Adding Files to an Encryption Zone

You can add files to an encryption zone by copying them to the encryption zone using distcp.

For example:
sudo -u hdfs hadoop distcp /user/dir /encryption_zone

DistCp Considerations

A common use case for DistCp is to replicate data between clusters for backup and disaster recovery purposes. This is typically performed by the cluster administrator, who is an HDFS superuser. To retain this workflow when using HDFS encryption, the virtual path prefix /.reserved/raw/ has been introduced, that gives superusers direct access to the underlying block data in the filesystem.
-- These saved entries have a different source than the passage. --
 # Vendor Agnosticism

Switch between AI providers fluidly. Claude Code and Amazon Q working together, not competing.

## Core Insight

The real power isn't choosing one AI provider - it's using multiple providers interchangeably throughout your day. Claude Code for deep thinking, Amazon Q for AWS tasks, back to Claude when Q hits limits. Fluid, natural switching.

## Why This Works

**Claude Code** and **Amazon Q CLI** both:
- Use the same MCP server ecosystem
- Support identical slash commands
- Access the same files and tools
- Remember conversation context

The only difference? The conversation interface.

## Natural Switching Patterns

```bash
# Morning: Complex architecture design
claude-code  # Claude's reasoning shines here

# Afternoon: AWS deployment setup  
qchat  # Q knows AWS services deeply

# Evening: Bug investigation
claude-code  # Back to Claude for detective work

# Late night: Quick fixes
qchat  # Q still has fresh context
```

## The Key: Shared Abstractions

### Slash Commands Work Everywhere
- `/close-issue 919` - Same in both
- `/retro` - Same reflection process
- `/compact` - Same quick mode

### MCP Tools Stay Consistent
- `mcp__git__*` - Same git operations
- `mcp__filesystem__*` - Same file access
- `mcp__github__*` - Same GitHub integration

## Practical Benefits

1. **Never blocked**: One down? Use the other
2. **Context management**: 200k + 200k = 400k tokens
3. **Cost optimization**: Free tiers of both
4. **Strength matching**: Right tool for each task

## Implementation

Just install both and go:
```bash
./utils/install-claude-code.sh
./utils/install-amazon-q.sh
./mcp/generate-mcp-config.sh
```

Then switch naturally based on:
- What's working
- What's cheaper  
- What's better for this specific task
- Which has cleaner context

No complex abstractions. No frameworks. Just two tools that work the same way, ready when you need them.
This allows superusers to distcp data without requiring access to encryption keys, and avoids the overhead of decrypting and re-encrypting data. It also means the source and destination data will be byte-for-byte identical, which would not have been true if the data was being re-encrypted with a new EDEK.

Copying data from encrypted locations

By default, distcp compares checksums provided by the filesystem to verify that data was successfully copied to the destination. When copying from an encrypted location, the file system checksums will not match because the underlying block data is different. This is true whether or not the destination location is encrypted or unencrypted.

In this case, you can specify the -skipcrccheck and -update flags to avoid verifying checksums. When you use -skipcrccheck, distcp checks the file integrity by performing a file size comparison, right after the copy completes for each file.